==== Data supplied ====

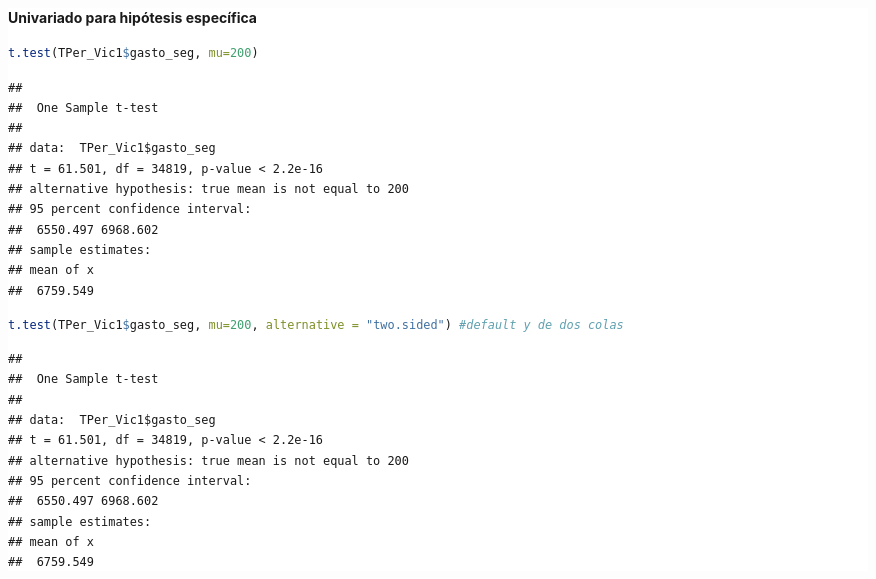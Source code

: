 <b>Univariado para hipótesis específica</b>

``` r
t.test(TPer_Vic1$gasto_seg, mu=200)
```

    ## 
    ##  One Sample t-test
    ## 
    ## data:  TPer_Vic1$gasto_seg
    ## t = 61.501, df = 34819, p-value < 2.2e-16
    ## alternative hypothesis: true mean is not equal to 200
    ## 95 percent confidence interval:
    ##  6550.497 6968.602
    ## sample estimates:
    ## mean of x 
    ##  6759.549

``` r
t.test(TPer_Vic1$gasto_seg, mu=200, alternative = "two.sided") #default y de dos colas
```

    ## 
    ##  One Sample t-test
    ## 
    ## data:  TPer_Vic1$gasto_seg
    ## t = 61.501, df = 34819, p-value < 2.2e-16
    ## alternative hypothesis: true mean is not equal to 200
    ## 95 percent confidence interval:
    ##  6550.497 6968.602
    ## sample estimates:
    ## mean of x 
    ##  6759.549
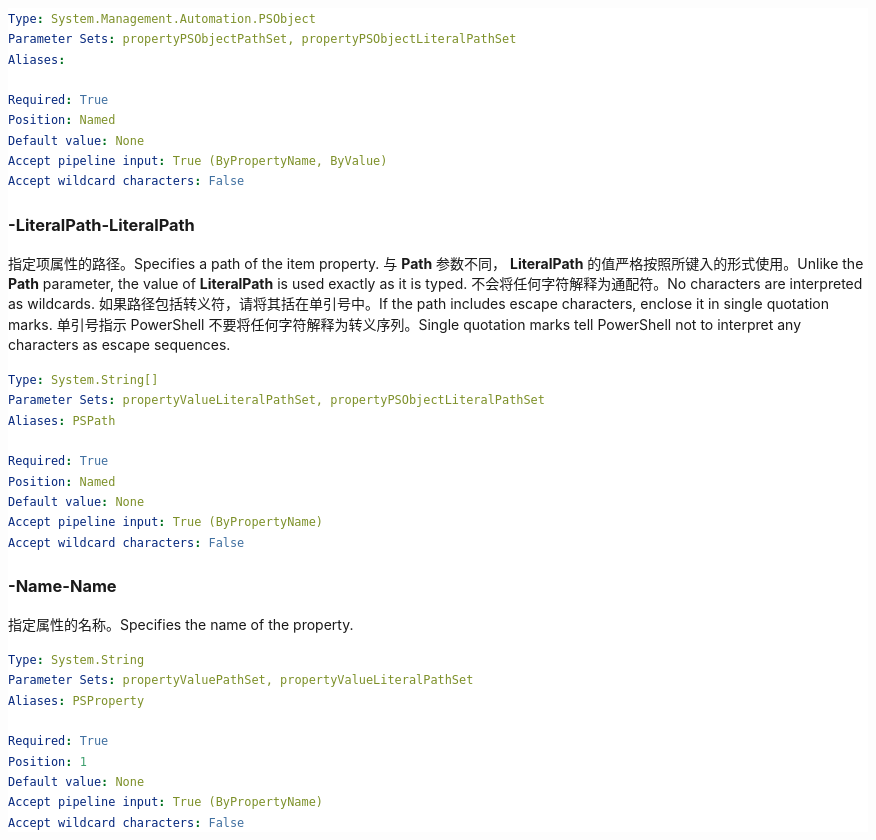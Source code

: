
 ```yaml
Type: System.Management.Automation.PSObject
Parameter Sets: propertyPSObjectPathSet, propertyPSObjectLiteralPathSet
Aliases:

Required: True
Position: Named
Default value: None
Accept pipeline input: True (ByPropertyName, ByValue)
Accept wildcard characters: False
```

### <span data-ttu-id="aba37-174">-LiteralPath</span><span class="sxs-lookup"><span data-stu-id="aba37-174">-LiteralPath</span></span>

<span data-ttu-id="aba37-175">指定项属性的路径。</span><span class="sxs-lookup"><span data-stu-id="aba37-175">Specifies a path of the item property.</span></span>
<span data-ttu-id="aba37-176">与 **Path** 参数不同， **LiteralPath** 的值严格按照所键入的形式使用。</span><span class="sxs-lookup"><span data-stu-id="aba37-176">Unlike the **Path** parameter, the value of **LiteralPath** is used exactly as it is typed.</span></span>
<span data-ttu-id="aba37-177">不会将任何字符解释为通配符。</span><span class="sxs-lookup"><span data-stu-id="aba37-177">No characters are interpreted as wildcards.</span></span>
<span data-ttu-id="aba37-178">如果路径包括转义符，请将其括在单引号中。</span><span class="sxs-lookup"><span data-stu-id="aba37-178">If the path includes escape characters, enclose it in single quotation marks.</span></span>
<span data-ttu-id="aba37-179">单引号指示 PowerShell 不要将任何字符解释为转义序列。</span><span class="sxs-lookup"><span data-stu-id="aba37-179">Single quotation marks tell PowerShell not to interpret any characters as escape sequences.</span></span>

```yaml
Type: System.String[]
Parameter Sets: propertyValueLiteralPathSet, propertyPSObjectLiteralPathSet
Aliases: PSPath

Required: True
Position: Named
Default value: None
Accept pipeline input: True (ByPropertyName)
Accept wildcard characters: False
```

### <span data-ttu-id="aba37-180">-Name</span><span class="sxs-lookup"><span data-stu-id="aba37-180">-Name</span></span>

<span data-ttu-id="aba37-181">指定属性的名称。</span><span class="sxs-lookup"><span data-stu-id="aba37-181">Specifies the name of the property.</span></span>

```yaml
Type: System.String
Parameter Sets: propertyValuePathSet, propertyValueLiteralPathSet
Aliases: PSProperty

Required: True
Position: 1
Default value: None
Accept pipeline input: True (ByPropertyName)
Accept wildcard characters: False
```
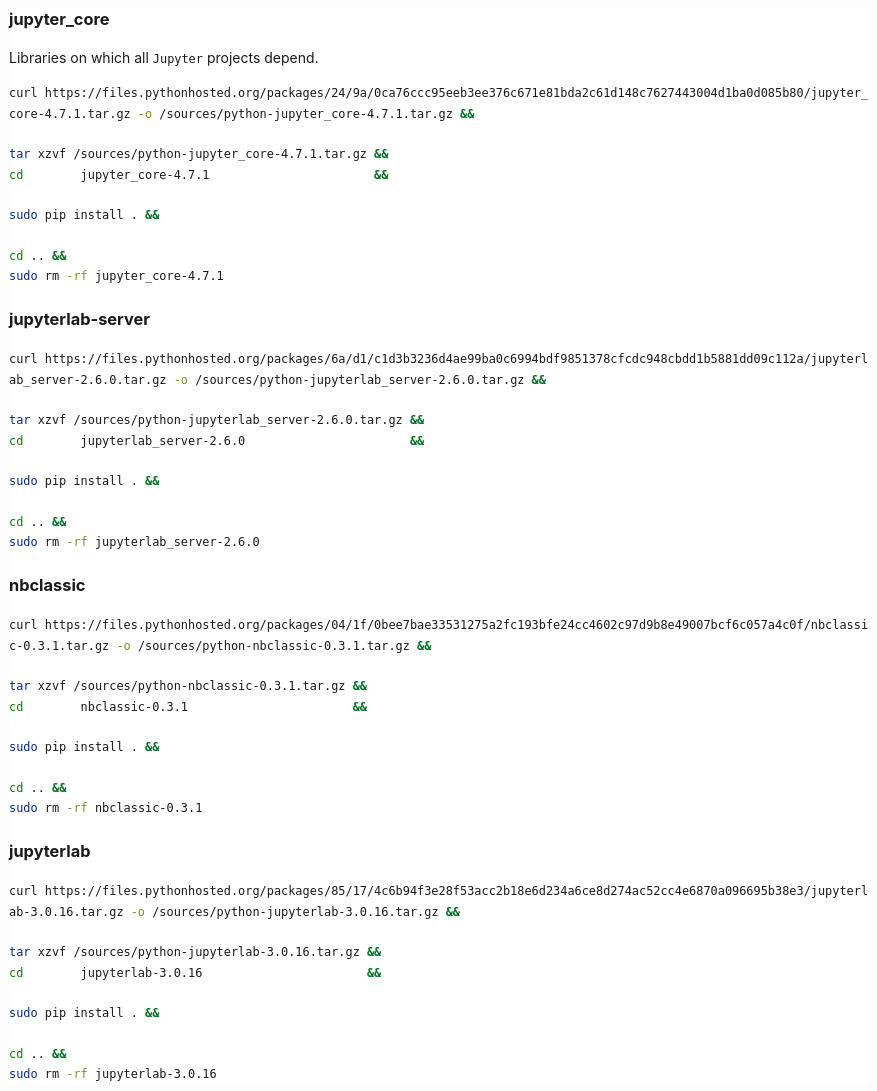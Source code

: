 ### jupyter_core

Libraries on which all `Jupyter` projects depend.

```sh
curl https://files.pythonhosted.org/packages/24/9a/0ca76ccc95eeb3ee376c671e81bda2c61d148c7627443004d1ba0d085b80/jupyter_core-4.7.1.tar.gz -o /sources/python-jupyter_core-4.7.1.tar.gz &&

tar xzvf /sources/python-jupyter_core-4.7.1.tar.gz &&
cd        jupyter_core-4.7.1                       &&

sudo pip install . &&

cd .. &&
sudo rm -rf jupyter_core-4.7.1
```

### jupyterlab-server

```sh
curl https://files.pythonhosted.org/packages/6a/d1/c1d3b3236d4ae99ba0c6994bdf9851378cfcdc948cbdd1b5881dd09c112a/jupyterlab_server-2.6.0.tar.gz -o /sources/python-jupyterlab_server-2.6.0.tar.gz &&

tar xzvf /sources/python-jupyterlab_server-2.6.0.tar.gz &&
cd        jupyterlab_server-2.6.0                       &&

sudo pip install . &&

cd .. &&
sudo rm -rf jupyterlab_server-2.6.0
```

### nbclassic

```sh
curl https://files.pythonhosted.org/packages/04/1f/0bee7bae33531275a2fc193bfe24cc4602c97d9b8e49007bcf6c057a4c0f/nbclassic-0.3.1.tar.gz -o /sources/python-nbclassic-0.3.1.tar.gz &&

tar xzvf /sources/python-nbclassic-0.3.1.tar.gz &&
cd        nbclassic-0.3.1                       &&

sudo pip install . &&

cd .. &&
sudo rm -rf nbclassic-0.3.1
```

### jupyterlab

```sh
curl https://files.pythonhosted.org/packages/85/17/4c6b94f3e28f53acc2b18e6d234a6ce8d274ac52cc4e6870a096695b38e3/jupyterlab-3.0.16.tar.gz -o /sources/python-jupyterlab-3.0.16.tar.gz &&

tar xzvf /sources/python-jupyterlab-3.0.16.tar.gz &&
cd        jupyterlab-3.0.16                       &&

sudo pip install . &&

cd .. &&
sudo rm -rf jupyterlab-3.0.16
```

====

What is being asked
Write only the number of lines in the data above that include "escape".

Reply to the exercise
2